Drug firm launches campaign
By
SARAH SANDS
A drug company has launched a user-pays campaign to immunise schoolchildren against hepatitis B. Smith, Kline and French, which manufactures a hepatitis B vaccine, announced yesterday it was starting a "vaccination service” that would target schoolchildren, in a campaign to curb the spread of hepatitis B. With the co-operation of school authorities, the company would provide education programmes for teachers, parents and children.
A full vaccination programme with three injections would be offered at $3O for children under 10 and under and $45 for children aged more than 10 — “prices substantially lower than a similar course of treatment would have cost a year ago.” Vaccination, with parental consent, would be given mainly in schools by trained nurses under the supervision of a doctor.
The chairman of the Medical Association, Dr Tony Baird, said
last evening that any campaign involving immunisations sould be centred on general practitioners and their staff.
The association had “great reservations” about the vaccination programme organised by the Health Department because it had "by-passed” general practitioners, said Dr Baird. “So if Smith, Kline and French are trying to do something similar, I would have some reservations about it.”
Hepatitis B was a problem in New Zealand, particularly among children, he said. The highest prevalence of the disease was in Polynesian children in the North Island.
It was important that a vaccination campaign be set up properly with good records kept to ensure that children received all the necessary doses.
“Clearly there is a profit involved for the drug company and one has to be circumspect about that, but if the funds are not coming from anywhere else then this is the way things are going to
go,” said Dr Baird. The community and doctors would have to watch the campaign carefully to make sure it was safe and that it was not the “thin end of the wedge,” said Dr Baird.

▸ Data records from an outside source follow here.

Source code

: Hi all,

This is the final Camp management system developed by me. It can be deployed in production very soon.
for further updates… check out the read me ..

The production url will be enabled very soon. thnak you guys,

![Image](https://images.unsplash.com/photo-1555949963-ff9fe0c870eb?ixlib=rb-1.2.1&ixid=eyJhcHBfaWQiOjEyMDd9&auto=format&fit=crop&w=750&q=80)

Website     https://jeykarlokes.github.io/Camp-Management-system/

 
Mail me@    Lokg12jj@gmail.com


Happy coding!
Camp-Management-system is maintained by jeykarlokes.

The general manager of Smith, Kline and French, Mr Fraser MacKenzie, said New Zealand probably had the highest hepatitis B infection rate in the Western world. The vaccination service was unique to New Zealand and built on the Government’s pre-school vaccination programme. In starting the service, the company was acknowledging the limitations to health spending and was taking user-pays health protection to the community, said Mr McKenzie.
“We believe the public will be willing to pay for this vaccination programme which has the potential to significantly reduce the consequences of hepatitis B in New Zealand.”
The company felt it was able to combine commercial and ethi-
cal considerations into a vaccination programme that would contribute to the health of the nation, said Mr MacKenzie. “There is ample medical literature to indicate that schoolchildren in particular are at risk of this serious disease and that a vaccination programme will inhibit its spread,” he said. “In time, and with public support, it could be possible, if not to eradicate, to significantly impact on the incidence of hepatitis B in the same way as we have controlled polio and tuberculosis.” A pilot programme in Auckland schools had demonstrated widespread support for immunisation, said Mr MacKenzie.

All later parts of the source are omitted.